Saved entries
▬▬▬

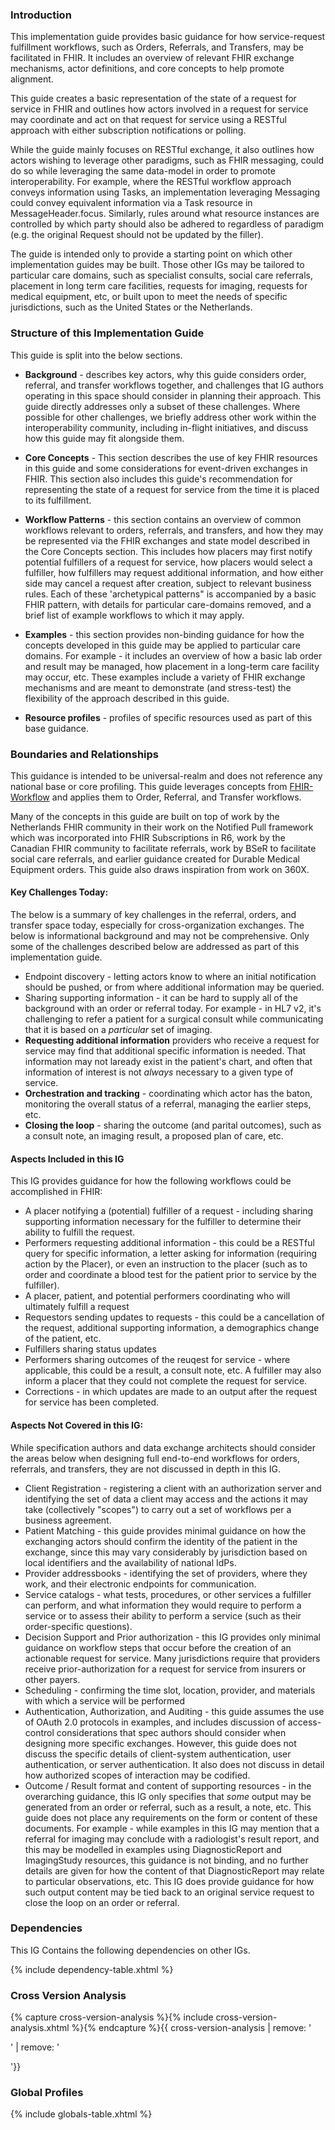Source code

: ### Introduction
This implementation guide provides basic guidance for how service-request fulfillment workflows, such as Orders, Referrals, and Transfers, may be facilitated in FHIR. It includes an overview of relevant FHIR exchange mechanisms, actor definitions, and core concepts to help promote alignment.

This guide creates a basic representation of the state of a request for service in FHIR and outlines how actors involved in a request for service may coordinate and act on that request for service using a RESTful approach with either subscription notifications or polling. 

While the guide mainly focuses on RESTful exchange, it also outlines how actors wishing to leverage other paradigms, such as FHIR messaging, could do so while leveraging the same data-model in order to promote interoperability. For example, where the RESTful workflow approach conveys information using Tasks, an implementation leveraging Messaging could convey equivalent information via a Task resource in MessageHeader.focus.  Similarly, rules around what resource instances are controlled by which party should also be adhered to regardless of paradigm (e.g. the original Request should not be updated by the filler).

The guide is intended only to provide a starting point on which other implementation guides may be built. Those other IGs may be tailored to particular care domains, such as specialist consults, social care referrals, placement in long term care facilities, requests for imaging, requests for medical equipment, etc, or built upon to meet the needs of specific jurisdictions, such as the United States or the Netherlands. 

### Structure of this Implementation Guide
This guide is split into the below sections. 

- **Background** - describes key actors, why this guide considers order, referral, and transfer workflows together, and challenges that IG authors operating in this space should consider in planning their approach. This guide directly addresses only a subset of these challenges. Where possible for other challenges, we briefly address other work within the interoperability community, including in-flight initiatives, and discuss how this guide may fit alongside them.  

- **Core Concepts** -  This section describes the use of key FHIR resources in this guide and some considerations for event-driven exchanges in FHIR. This section also includes this guide's recommendation for representing the state of a request for service from the time it is placed to its fulfillment. 

- **Workflow Patterns** - this section contains an overview of common workflows relevant to orders, referrals, and transfers, and how they may be represented via the FHIR exchanges and state model described in the Core Concepts section. This includes how placers may first notify potential fulfillers of a request for service, how placers would select a fulfiller, how fulfillers may request additional information, and how either side may cancel a request after creation, subject to relevant business rules. Each of these 'archetypical patterns" is accompanied by a basic FHIR pattern, with details for particular care-domains removed, and a brief list of example workflows to which it may apply. 

- **Examples** - this section provides non-binding guidance for how the concepts developed in this guide may be applied to particular care domains. For example - it includes an overview of how a basic lab order and result may be managed, how placement in a long-term care facility may occur, etc. These examples include a variety of FHIR exchange mechanisms and are meant to demonstrate (and stress-test) the flexibility of the approach described in this guide.   

- **Resource profiles** - profiles of specific resources used as part of this base guidance. 

### Boundaries and Relationships
This guidance is intended to be universal-realm and does not reference any national base or core profiling. This guide leverages concepts from [FHIR-Workflow](https://hl7.org/fhir/workflow.html) and applies them to Order, Referral, and Transfer workflows. 

Many of the concepts in this guide are built on top of work by the Netherlands FHIR community in their work on the Notified Pull framework which was incorporated into FHIR Subscriptions in R6, work by the Canadian FHIR community to facilitate referrals, work by BSeR to facilitate social care referrals, and earlier guidance created for Durable Medical Equipment orders. This guide also draws inspiration from work on 360X.

#### Key Challenges Today:
The below is a summary of key challenges in the referral, orders, and transfer space today, especially for cross-organization exchanges. The below is informational background and may not be comprehensive. Only some of the challenges described below are addressed as part of this implementation guide. 

* Endpoint discovery - letting actors know to where an initial notification should be pushed, or from where additional information may be queried.
* Sharing supporting information - it can be hard to supply all of the background with an order or referral today. For example - in HL7 v2, it's challenging to refer a patient for a surgical consult while communicating that it is based on a _particular_ set of imaging.
* **Requesting additional information** providers who receive a request for service may find that additional specific information is needed. That information may not laready exist in the patient's chart, and often that information of interest is not _always_ necessary to a given type of service. 
* **Orchestration and tracking** - coordinating which actor has the baton, monitoring the overall status of a referral, managing the earlier steps, etc.
* **Closing the loop** - sharing the outcome (and parital outcomes), such as a consult note, an imaging result, a proposed plan of care, etc. 

#### Aspects Included in this IG
This IG provides guidance for how the following workflows could be accomplished in FHIR:

* A placer notifying a (potential) fulfiller of a request - including sharing supporting information necessary for the fulfiller to determine their ability to fulfill the request.
* Performers requesting additional information - this could be a RESTful query for specific information, a letter asking for information (requiring action by the Placer), or even an instruction to the placer (such as to order and coordinate a blood test for the patient prior to service by the fulfiller). 
* A placer, patient, and potential performers coordinating who will ultimately fulfill a request
* Requestors sending updates to requests - this could be a cancellation of the request, additional supporting information, a demographics change of the patient, etc.
* Fulfillers sharing status updates
* Performers sharing outcomes of the reuqest for service - where applicable, this could be a result, a consult note, etc. A fulfiller may also inform a placer that they could not complete the request for service. 
* Corrections - in which updates are made to an output after the request for service has been completed.

#### Aspects Not Covered in this IG:
While specification authors and data exchange architects should consider the areas below when designing full end-to-end workflows for orders, referrals, and transfers, they are not discussed in depth in this IG. 

* Client Registration - registering a client with an authorization server and identifying the set of data a client may access and the actions it may take (collectively "scopes") to carry out a set of workflows per a business agreement.
* Patient Matching - this guide provides minimal guidance on how the exchanging actors should confirm the identity of the patient in the exchange, since this may vary considerably by jurisdiction based on local identifiers and the availability of national IdPs. 
* Provider addressbooks - identifying the set of providers, where they work, and their electronic endpoints for communication.
* Service catalogs - what tests, procedures, or other services a fulfiller can perform, and what information they would require to perform a service or to assess their ability to perform a service (such as their order-specific questions).
* Decision Support and Prior authorization - this IG provides only minimal guidance on workflow steps that occur before the creation of an actionable request for service. Many jurisdictions require that providers receive prior-authorization for a request for service from insurers or other payers.
* Scheduling - confirming the time slot, location, provider, and materials with which a service will be performed
* Authentication, Authorization, and Auditing - this guide assumes the use of OAuth 2.0 protocols in examples, and includes discussion of access-control considerations that spec authors should consider when designing more specific exchanges. However, this guide does not discuss the specific details of client-system authentication, user authentication, or server authentication. It also does not discuss in detail how authorized scopes of interaction may be codified.
* Outcome / Result format and content of supporting resources - in the overarching guidance, this IG only specifies that _some_ output may be generated from an order or referral, such as a result, a note, etc. This guide does not place any requirements on the form or content of these documents. For example - while examples in this IG may mention that a referral for imaging may conclude with a radiologist's result report, and this may be modelled in examples using DiagnosticReport and ImagingStudy resources, this guidance is not binding, and no further details are given for how the content of that DiagnosticReport may relate to particular observations, etc. This IG does provide guidance for how such output content may be tied back to an original service request to close the loop on an order or referral. 

### Dependencies
This IG Contains the following dependencies on other IGs.

{% include dependency-table.xhtml %}

### Cross Version Analysis

{% capture cross-version-analysis %}{% include cross-version-analysis.xhtml %}{% endcapture %}{{ cross-version-analysis | remove: '<p>' | remove: '</p>'}}

### Global Profiles

{% include globals-table.xhtml %}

▬▬▬

• [What is expected]: Copy each line in the data that holds the word "time".

• [Answer to the exercise]:
- **Core Concepts** -  This section describes the use of key FHIR resources in this guide and some considerations for event-driven exchanges in FHIR. This section also includes this guide's recommendation for representing the state of a request for service from the time it is placed to its fulfillment. 
* Scheduling - confirming the time slot, location, provider, and materials with which a service will be performed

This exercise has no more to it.